If your employer offers an HSA and contributes to your accounts, even better: You're getting free money to put aside for your health care. You can even withdraw the money for non-qualified expenses; however, you'll pay income taxes and a 20% tax penalty on the amount withdrawn.

Tax breaks are another key benefit of HSAs. HSA contributions are made pretax; you can take a federal tax deduction for contributions you make; and withdrawals are tax-free too. Some HSAs even let you invest the money in your account, with no federal taxes on any income you earn. (States differ in their tax treatment of HSAs, so be sure to find out what the rules are in your state.)
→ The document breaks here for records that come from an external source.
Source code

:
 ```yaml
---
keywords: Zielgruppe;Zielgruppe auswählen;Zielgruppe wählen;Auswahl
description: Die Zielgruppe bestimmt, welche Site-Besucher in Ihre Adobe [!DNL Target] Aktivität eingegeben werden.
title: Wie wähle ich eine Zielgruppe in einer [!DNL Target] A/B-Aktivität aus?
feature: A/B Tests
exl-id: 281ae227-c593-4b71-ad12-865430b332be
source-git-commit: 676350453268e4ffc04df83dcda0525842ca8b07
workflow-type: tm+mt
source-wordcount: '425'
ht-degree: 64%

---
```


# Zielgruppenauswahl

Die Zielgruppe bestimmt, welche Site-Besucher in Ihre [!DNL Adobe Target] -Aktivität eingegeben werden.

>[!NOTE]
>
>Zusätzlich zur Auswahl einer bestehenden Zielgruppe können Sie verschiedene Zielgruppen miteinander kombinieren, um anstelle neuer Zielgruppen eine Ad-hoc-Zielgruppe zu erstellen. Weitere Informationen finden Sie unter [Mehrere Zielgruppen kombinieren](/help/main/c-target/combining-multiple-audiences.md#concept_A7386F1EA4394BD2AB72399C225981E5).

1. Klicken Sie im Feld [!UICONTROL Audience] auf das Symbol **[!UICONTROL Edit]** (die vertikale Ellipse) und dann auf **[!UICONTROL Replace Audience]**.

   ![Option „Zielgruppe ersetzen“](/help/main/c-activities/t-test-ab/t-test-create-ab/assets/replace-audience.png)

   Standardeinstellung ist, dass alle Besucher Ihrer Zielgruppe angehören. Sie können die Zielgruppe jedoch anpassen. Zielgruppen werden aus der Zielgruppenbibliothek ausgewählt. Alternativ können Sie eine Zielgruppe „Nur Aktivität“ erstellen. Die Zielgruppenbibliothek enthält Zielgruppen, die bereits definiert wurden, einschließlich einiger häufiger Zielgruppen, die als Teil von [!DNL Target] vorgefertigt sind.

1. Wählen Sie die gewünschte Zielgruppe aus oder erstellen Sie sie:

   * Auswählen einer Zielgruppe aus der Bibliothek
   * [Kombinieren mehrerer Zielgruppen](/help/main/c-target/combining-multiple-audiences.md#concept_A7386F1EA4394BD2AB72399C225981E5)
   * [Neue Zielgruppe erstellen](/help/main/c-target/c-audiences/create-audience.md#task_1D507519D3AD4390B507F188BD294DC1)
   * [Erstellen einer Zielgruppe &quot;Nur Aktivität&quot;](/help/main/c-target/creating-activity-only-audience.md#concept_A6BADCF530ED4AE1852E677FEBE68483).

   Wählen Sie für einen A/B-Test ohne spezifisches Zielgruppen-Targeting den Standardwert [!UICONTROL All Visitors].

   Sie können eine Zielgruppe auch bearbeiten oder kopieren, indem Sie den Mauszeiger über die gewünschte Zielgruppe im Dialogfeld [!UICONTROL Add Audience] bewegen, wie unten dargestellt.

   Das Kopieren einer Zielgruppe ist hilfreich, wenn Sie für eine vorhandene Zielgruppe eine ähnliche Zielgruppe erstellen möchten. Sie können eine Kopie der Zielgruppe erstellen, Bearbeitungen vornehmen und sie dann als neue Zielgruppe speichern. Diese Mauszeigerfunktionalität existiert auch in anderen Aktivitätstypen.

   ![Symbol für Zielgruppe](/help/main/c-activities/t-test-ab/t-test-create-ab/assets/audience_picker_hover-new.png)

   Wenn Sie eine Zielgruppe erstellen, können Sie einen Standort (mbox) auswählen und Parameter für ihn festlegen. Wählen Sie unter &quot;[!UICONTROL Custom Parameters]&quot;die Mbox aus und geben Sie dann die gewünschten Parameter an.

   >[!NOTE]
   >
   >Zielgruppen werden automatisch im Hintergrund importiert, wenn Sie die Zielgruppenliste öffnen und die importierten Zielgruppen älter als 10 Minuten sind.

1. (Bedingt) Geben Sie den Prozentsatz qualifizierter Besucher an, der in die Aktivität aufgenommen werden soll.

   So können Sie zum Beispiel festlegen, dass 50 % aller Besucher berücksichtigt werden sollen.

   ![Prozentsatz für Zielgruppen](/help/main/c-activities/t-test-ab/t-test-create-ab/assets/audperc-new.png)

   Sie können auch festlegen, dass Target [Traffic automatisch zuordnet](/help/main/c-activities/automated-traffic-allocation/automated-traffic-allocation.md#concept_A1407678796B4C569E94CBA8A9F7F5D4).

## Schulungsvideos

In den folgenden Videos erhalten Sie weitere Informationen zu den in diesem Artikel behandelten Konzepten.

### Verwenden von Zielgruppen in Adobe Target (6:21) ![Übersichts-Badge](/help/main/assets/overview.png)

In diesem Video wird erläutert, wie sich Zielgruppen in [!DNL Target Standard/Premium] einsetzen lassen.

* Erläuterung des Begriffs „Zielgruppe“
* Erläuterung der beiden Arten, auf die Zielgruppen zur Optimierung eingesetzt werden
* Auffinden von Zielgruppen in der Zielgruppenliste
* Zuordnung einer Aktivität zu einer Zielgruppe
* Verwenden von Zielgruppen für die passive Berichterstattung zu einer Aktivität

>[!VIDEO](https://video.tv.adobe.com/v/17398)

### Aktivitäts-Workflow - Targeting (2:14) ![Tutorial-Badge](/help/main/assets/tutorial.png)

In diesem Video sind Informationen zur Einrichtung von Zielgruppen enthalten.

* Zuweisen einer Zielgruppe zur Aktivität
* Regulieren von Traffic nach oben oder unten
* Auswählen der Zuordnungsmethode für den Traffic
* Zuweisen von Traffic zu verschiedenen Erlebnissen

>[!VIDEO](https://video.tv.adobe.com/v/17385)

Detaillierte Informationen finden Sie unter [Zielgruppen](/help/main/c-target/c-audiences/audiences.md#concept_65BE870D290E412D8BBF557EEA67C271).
If your employer offers an HRA, you'll receive money that doesn't count as part of your income and isn't taxed when you withdraw it. Depending on plan type, your employer may give you the option to roll over your funds each year, so you won't lose unused money in the account. There are also plans that let you tap the HRA to buy your own health insurance.

By providing a way to save for medical expenses without purchasing an HDHP, an HRA gives you more choices for your health care.

Are HSAs and HRAs Worth It?

While HSAs and HRAs offer many benefits, there are some potential downsides to consider.

  • You must have an HDHP to qualify for an HSA. Even though HDHPs have lower premiums, high deductibles mean your costs for health care could be higher than with a lower-deductible plan. Depending on how you use your health coverage, you could end up spending more money, not less.
  • There are limits on how much you can save in an HSA. For 2020, the maximum you can contribute if you have self-only HDHP coverage is $3,500; the maximum contribution if you have family HDHP coverage is $7,000. If you're 55 or older, the limits go up by $1,000.
  • There are no limits on how much can be contributed to an HRA. However, you have no control over the amount that's put into your account; only your employer does.
  • Some HRAs require you to buy coverage through the Health Insurance Marketplace. Depending on your income, however, you may be eligible for a tax credit to help pay your coverage premiums. By participating in an HRA, you may be disqualified for the premium tax credit, or you might have to pay back your tax credit at the end of the year. Either of these may ultimately cost you more than the HRA saves you.

In general, employees who have access to an HRA aren't eligible to contribute to HSAs. However, certain types of HRAs are compatible with HSAs, so it is possible for employers to offer both. If yours does, is it better to participate in one, the other, or both? That depends on your situation, your health insurance plan and your finances. Your human resources department or the HSA and HRA providers your employer offers can help you work through your options. Healthcare.gov also offers a decision guide to help you assess your HRA choices.

Is an HRA or HSA Right for You?

Not everyone will qualify for an HSA or HRA. Even if you qualify, whether to participate is a complex decision. But if you do have the option to use an HSA or HRA to save for health care costs, it's worth investigating. Health care is expensive, and unpaid medical debt could negatively affect your credit score if it's sent to collections. A tax-advantaged health care savings account could be just what you need to cover the cost of qualified medical expenses and keep your credit score in good health.